Posted By CCF Neurosurgery MD on February 11, 1998 at 19:41:07:
In Reply to: myelogram in a week... posted by angela on February 11, 1998 at 08:35:59:
: I am a 27 year old female who was rearended by a van (i was at a complete stop over the crest of a bridge)since then i have had upper neck pain and extreme headaches that start at the bottom of my skull and top of my neck. i have tried at home traction, PT, been on paxil and now am at the point that i am tired of this interfering with my lifestyle. i am extremely active but have been almost paranoid about doing ANYTHING that could aggrevate a headache that involves nausea. one surgeon told me it was a bone spur (c3 c4 level)and could not be causing my headaches and it was all in my head, the second said it was a soft tissue herniation and could possibly be causing my headaches, the third (who i feel the most comfortable with) says it is a combination of a herniation with the start of a bone spur. he has scheduled me for a myelogram next week. i am very nervous about this and the fact that i have yet to get the same opionion from anyone. there is obviously something there (at least thats what they all agree on). what it is and what to do seems to be up in the air.

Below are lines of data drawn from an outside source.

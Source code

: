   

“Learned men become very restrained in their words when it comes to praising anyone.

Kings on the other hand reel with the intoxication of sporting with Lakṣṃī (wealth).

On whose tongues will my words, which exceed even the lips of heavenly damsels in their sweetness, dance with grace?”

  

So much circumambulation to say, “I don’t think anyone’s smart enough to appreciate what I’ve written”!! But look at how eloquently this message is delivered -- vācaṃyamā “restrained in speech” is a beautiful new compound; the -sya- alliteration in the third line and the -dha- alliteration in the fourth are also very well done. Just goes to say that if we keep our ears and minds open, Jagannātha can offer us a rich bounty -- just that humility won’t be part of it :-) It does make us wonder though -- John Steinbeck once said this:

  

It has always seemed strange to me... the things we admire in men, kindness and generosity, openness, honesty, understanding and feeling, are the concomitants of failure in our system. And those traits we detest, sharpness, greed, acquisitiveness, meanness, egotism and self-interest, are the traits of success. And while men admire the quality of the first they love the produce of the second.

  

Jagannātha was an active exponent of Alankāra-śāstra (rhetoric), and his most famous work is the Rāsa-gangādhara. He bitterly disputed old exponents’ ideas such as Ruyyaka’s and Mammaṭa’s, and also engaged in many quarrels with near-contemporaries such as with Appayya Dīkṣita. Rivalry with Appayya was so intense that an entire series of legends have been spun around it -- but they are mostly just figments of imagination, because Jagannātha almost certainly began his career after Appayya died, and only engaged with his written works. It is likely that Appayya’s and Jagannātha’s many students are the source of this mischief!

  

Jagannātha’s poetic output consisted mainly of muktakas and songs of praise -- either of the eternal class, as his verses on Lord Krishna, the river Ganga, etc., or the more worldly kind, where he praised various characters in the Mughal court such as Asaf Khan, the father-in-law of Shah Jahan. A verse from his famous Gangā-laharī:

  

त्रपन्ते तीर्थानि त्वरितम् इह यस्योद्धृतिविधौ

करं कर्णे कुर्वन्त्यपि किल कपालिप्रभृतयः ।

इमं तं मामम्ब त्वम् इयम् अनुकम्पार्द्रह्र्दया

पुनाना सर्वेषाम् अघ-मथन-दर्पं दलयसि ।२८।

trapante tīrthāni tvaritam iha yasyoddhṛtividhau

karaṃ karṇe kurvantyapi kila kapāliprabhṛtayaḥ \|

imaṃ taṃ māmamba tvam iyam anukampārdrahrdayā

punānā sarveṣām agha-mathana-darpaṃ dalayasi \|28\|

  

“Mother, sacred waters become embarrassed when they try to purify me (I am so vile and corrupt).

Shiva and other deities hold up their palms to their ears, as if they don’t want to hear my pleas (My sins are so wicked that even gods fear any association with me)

Of course, i am worried because of what the first doc. said. am i setting myself up for a lot of trauma and it not be the cause. i have never had any neck trauma before, i had severe whiplash and a throbbing in that general area the next day but the headaches started about two weeks later. i have had headaches before but nothing like these. they start at the neck/head area and it feels like someone hit me in the back of the head, but the pain is not sharp it is just an ache, my neck gets sore (stress?) no pain down my arm, although, it does run out to my left shoulder but not all the time. sorry to ramble, and forgive the spellings, but i am totally confused. do you think the myelogram will help clear anything up???? thank you, angela
It is not uncommon at all to develop very bad headaches in the back of the head following the type of injury you had. There are potentially many reasons for this including simple things such as muscle spasms from the injury or even more serious problems such as injury to the blood vessels to the back of the brain.
A myelogram can be very useful in providing information regarding a process that may require surgery. It is however an invasive exam and is not typically the first choice for defining disease in the neck.
If you have not had an MRI yet (of the neck), you should probably ask your doctor if getting an MRI is not more reasonable at this point. If you have had an MRI, then a myelogram could be useful in determining whether there is compression on the spinal cord or the nerve roots which may require surgical intervention. I hope this information helps.